**Exercise goal:**
A faithful transcription of the entries below is required.

(Source data)
Start of Block

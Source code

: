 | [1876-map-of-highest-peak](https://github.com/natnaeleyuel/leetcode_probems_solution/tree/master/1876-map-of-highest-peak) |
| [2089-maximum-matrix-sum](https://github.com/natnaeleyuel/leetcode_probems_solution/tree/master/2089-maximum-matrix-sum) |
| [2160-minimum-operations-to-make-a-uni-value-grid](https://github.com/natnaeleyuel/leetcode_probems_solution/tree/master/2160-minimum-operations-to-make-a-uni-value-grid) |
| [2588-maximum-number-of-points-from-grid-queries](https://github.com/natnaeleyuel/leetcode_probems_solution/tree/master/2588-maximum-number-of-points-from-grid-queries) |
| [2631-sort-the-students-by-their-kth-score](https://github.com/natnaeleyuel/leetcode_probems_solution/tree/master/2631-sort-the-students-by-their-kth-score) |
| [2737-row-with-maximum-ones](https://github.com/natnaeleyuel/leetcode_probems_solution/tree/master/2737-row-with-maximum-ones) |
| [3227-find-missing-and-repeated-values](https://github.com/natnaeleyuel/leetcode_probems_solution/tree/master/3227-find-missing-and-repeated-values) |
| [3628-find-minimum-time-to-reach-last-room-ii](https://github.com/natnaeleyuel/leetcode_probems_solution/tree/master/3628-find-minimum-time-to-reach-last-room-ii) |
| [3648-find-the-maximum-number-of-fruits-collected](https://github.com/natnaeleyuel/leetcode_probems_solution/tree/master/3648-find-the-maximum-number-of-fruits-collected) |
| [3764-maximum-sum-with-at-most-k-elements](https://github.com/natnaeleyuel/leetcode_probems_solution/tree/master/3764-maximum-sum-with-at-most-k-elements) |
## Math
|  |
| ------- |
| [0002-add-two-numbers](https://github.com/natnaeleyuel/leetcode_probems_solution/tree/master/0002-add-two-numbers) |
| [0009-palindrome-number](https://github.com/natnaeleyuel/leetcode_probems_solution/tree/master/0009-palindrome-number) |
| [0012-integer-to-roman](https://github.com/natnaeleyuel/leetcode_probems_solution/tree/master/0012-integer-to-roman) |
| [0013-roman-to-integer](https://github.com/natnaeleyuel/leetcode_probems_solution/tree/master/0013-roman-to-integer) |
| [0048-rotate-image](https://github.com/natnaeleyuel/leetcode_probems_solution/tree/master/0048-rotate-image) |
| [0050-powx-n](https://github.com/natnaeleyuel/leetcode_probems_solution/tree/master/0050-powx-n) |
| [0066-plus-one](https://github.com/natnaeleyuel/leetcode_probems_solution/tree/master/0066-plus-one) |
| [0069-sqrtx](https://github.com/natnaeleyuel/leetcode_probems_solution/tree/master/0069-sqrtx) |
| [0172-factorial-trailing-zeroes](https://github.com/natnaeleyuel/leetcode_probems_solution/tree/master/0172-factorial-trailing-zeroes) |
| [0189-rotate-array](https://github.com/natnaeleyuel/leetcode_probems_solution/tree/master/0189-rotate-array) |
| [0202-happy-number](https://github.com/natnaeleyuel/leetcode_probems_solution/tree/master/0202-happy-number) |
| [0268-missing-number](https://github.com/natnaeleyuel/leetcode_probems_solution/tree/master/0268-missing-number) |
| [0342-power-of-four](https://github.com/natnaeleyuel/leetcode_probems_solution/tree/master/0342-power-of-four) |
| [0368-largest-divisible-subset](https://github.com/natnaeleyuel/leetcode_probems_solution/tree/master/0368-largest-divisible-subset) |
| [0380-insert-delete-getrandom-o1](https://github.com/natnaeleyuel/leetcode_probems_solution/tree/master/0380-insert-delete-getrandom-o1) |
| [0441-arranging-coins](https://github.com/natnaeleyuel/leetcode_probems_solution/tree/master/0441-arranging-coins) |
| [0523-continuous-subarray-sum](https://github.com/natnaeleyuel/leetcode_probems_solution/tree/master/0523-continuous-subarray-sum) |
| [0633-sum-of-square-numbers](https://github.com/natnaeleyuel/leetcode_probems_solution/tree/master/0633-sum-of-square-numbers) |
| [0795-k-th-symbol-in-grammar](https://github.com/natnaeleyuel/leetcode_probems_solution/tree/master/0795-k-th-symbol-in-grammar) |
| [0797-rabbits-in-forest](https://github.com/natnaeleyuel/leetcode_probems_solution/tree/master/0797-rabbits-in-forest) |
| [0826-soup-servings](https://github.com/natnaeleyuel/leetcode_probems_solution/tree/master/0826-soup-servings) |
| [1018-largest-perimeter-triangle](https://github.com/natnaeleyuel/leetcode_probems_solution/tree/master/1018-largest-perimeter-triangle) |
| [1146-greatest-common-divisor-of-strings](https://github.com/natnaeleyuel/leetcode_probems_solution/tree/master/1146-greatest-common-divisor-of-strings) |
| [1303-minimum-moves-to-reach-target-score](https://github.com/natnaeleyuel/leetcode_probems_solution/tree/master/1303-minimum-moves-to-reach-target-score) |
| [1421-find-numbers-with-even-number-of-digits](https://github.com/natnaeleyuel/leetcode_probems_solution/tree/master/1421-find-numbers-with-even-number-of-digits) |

End of Block

**Your response:**
Source code

: | [1876-map-of-highest-peak](https://github.com/natnaeleyuel/leetcode_probems_solution/tree/master/1876-map-of-highest-peak) |
| [2089-maximum-matrix-sum](https://github.com/natnaeleyuel/leetcode_probems_solution/tree/master/2089-maximum-matrix-sum) |
| [2160-minimum-operations-to-make-a-uni-value-grid](https://github.com/natnaeleyuel/leetcode_probems_solution/tree/master/2160-minimum-operations-to-make-a-uni-value-grid) |
| [2588-maximum-number-of-points-from-grid-queries](https://github.com/natnaeleyuel/leetcode_probems_solution/tree/master/2588-maximum-number-of-points-from-grid-queries) |
| [2631-sort-the-students-by-their-kth-score](https://github.com/natnaeleyuel/leetcode_probems_solution/tree/master/2631-sort-the-students-by-their-kth-score) |
| [2737-row-with-maximum-ones](https://github.com/natnaeleyuel/leetcode_probems_solution/tree/master/2737-row-with-maximum-ones) |
| [3227-find-missing-and-repeated-values](https://github.com/natnaeleyuel/leetcode_probems_solution/tree/master/3227-find-missing-and-repeated-values) |
| [3628-find-minimum-time-to-reach-last-room-ii](https://github.com/natnaeleyuel/leetcode_probems_solution/tree/master/3628-find-minimum-time-to-reach-last-room-ii) |
| [3648-find-the-maximum-number-of-fruits-collected](https://github.com/natnaeleyuel/leetcode_probems_solution/tree/master/3648-find-the-maximum-number-of-fruits-collected) |
| [3764-maximum-sum-with-at-most-k-elements](https://github.com/natnaeleyuel/leetcode_probems_solution/tree/master/3764-maximum-sum-with-at-most-k-elements) |
## Math
|  |
| ------- |
| [0002-add-two-numbers](https://github.com/natnaeleyuel/leetcode_probems_solution/tree/master/0002-add-two-numbers) |
| [0009-palindrome-number](https://github.com/natnaeleyuel/leetcode_probems_solution/tree/master/0009-palindrome-number) |
| [0012-integer-to-roman](https://github.com/natnaeleyuel/leetcode_probems_solution/tree/master/0012-integer-to-roman) |
| [0013-roman-to-integer](https://github.com/natnaeleyuel/leetcode_probems_solution/tree/master/0013-roman-to-integer) |
| [0048-rotate-image](https://github.com/natnaeleyuel/leetcode_probems_solution/tree/master/0048-rotate-image) |
| [0050-powx-n](https://github.com/natnaeleyuel/leetcode_probems_solution/tree/master/0050-powx-n) |
| [0066-plus-one](https://github.com/natnaeleyuel/leetcode_probems_solution/tree/master/0066-plus-one) |
| [0069-sqrtx](https://github.com/natnaeleyuel/leetcode_probems_solution/tree/master/0069-sqrtx) |
| [0172-factorial-trailing-zeroes](https://github.com/natnaeleyuel/leetcode_probems_solution/tree/master/0172-factorial-trailing-zeroes) |
| [0189-rotate-array](https://github.com/natnaeleyuel/leetcode_probems_solution/tree/master/0189-rotate-array) |
| [0202-happy-number](https://github.com/natnaeleyuel/leetcode_probems_solution/tree/master/0202-happy-number) |
| [0268-missing-number](https://github.com/natnaeleyuel/leetcode_probems_solution/tree/master/0268-missing-number) |
| [0342-power-of-four](https://github.com/natnaeleyuel/leetcode_probems_solution/tree/master/0342-power-of-four) |
| [0368-largest-divisible-subset](https://github.com/natnaeleyuel/leetcode_probems_solution/tree/master/0368-largest-divisible-subset) |
| [0380-insert-delete-getrandom-o1](https://github.com/natnaeleyuel/leetcode_probems_solution/tree/master/0380-insert-delete-getrandom-o1) |
| [0441-arranging-coins](https://github.com/natnaeleyuel/leetcode_probems_solution/tree/master/0441-arranging-coins) |
| [0523-continuous-subarray-sum](https://github.com/natnaeleyuel/leetcode_probems_solution/tree/master/0523-continuous-subarray-sum) |
| [0633-sum-of-square-numbers](https://github.com/natnaeleyuel/leetcode_probems_solution/tree/master/0633-sum-of-square-numbers) |
| [0795-k-th-symbol-in-grammar](https://github.com/natnaeleyuel/leetcode_probems_solution/tree/master/0795-k-th-symbol-in-grammar) |
| [0797-rabbits-in-forest](https://github.com/natnaeleyuel/leetcode_probems_solution/tree/master/0797-rabbits-in-forest) |
| [0826-soup-servings](https://github.com/natnaeleyuel/leetcode_probems_solution/tree/master/0826-soup-servings) |
| [1018-largest-perimeter-triangle](https://github.com/natnaeleyuel/leetcode_probems_solution/tree/master/1018-largest-perimeter-triangle) |
| [1146-greatest-common-divisor-of-strings](https://github.com/natnaeleyuel/leetcode_probems_solution/tree/master/1146-greatest-common-divisor-of-strings) |
| [1303-minimum-moves-to-reach-target-score](https://github.com/natnaeleyuel/leetcode_probems_solution/tree/master/1303-minimum-moves-to-reach-target-score) |
| [1421-find-numbers-with-even-number-of-digits](https://github.com/natnaeleyuel/leetcode_probems_solution/tree/master/1421-find-numbers-with-even-number-of-digits) |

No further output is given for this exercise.